# [DESCRIPTION OF THE TASK]
The records below are to be retyped in full, without any alteration.

# [SUPPLIED MATERIAL]
__________

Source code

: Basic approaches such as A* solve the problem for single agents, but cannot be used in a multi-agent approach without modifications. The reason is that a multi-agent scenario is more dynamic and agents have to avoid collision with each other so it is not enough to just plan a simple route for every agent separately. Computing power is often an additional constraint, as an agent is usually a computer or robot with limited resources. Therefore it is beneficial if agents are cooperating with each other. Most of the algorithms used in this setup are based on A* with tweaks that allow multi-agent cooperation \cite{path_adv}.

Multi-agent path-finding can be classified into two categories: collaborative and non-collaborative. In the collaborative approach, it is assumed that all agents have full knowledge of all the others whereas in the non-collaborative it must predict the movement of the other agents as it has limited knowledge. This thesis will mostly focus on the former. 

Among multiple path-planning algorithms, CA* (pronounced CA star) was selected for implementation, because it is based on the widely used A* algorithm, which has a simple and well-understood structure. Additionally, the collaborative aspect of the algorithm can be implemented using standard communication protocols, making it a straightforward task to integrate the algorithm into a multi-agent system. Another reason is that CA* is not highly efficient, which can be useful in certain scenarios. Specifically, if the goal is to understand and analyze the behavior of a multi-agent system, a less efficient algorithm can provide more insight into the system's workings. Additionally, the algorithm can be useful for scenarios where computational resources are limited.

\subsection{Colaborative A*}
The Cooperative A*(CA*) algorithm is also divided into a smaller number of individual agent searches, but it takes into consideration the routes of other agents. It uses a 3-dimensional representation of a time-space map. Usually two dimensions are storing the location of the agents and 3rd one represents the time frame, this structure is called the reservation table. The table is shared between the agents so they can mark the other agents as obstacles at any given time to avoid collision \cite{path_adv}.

__________

# [WORKED SOLUTION]
Source code

: Basic approaches such as A* solve the problem for single agents, but cannot be used in a multi-agent approach without modifications. The reason is that a multi-agent scenario is more dynamic and agents have to avoid collision with each other so it is not enough to just plan a simple route for every agent separately. Computing power is often an additional constraint, as an agent is usually a computer or robot with limited resources. Therefore it is beneficial if agents are cooperating with each other. Most of the algorithms used in this setup are based on A* with tweaks that allow multi-agent cooperation \cite{path_adv}.

Multi-agent path-finding can be classified into two categories: collaborative and non-collaborative. In the collaborative approach, it is assumed that all agents have full knowledge of all the others whereas in the non-collaborative it must predict the movement of the other agents as it has limited knowledge. This thesis will mostly focus on the former. 

Among multiple path-planning algorithms, CA* (pronounced CA star) was selected for implementation, because it is based on the widely used A* algorithm, which has a simple and well-understood structure. Additionally, the collaborative aspect of the algorithm can be implemented using standard communication protocols, making it a straightforward task to integrate the algorithm into a multi-agent system. Another reason is that CA* is not highly efficient, which can be useful in certain scenarios. Specifically, if the goal is to understand and analyze the behavior of a multi-agent system, a less efficient algorithm can provide more insight into the system's workings. Additionally, the algorithm can be useful for scenarios where computational resources are limited.

\subsection{Colaborative A*}
The Cooperative A*(CA*) algorithm is also divided into a smaller number of individual agent searches, but it takes into consideration the routes of other agents. It uses a 3-dimensional representation of a time-space map. Usually two dimensions are storing the location of the agents and 3rd one represents the time frame, this structure is called the reservation table. The table is shared between the agents so they can mark the other agents as obstacles at any given time to avoid collision \cite{path_adv}.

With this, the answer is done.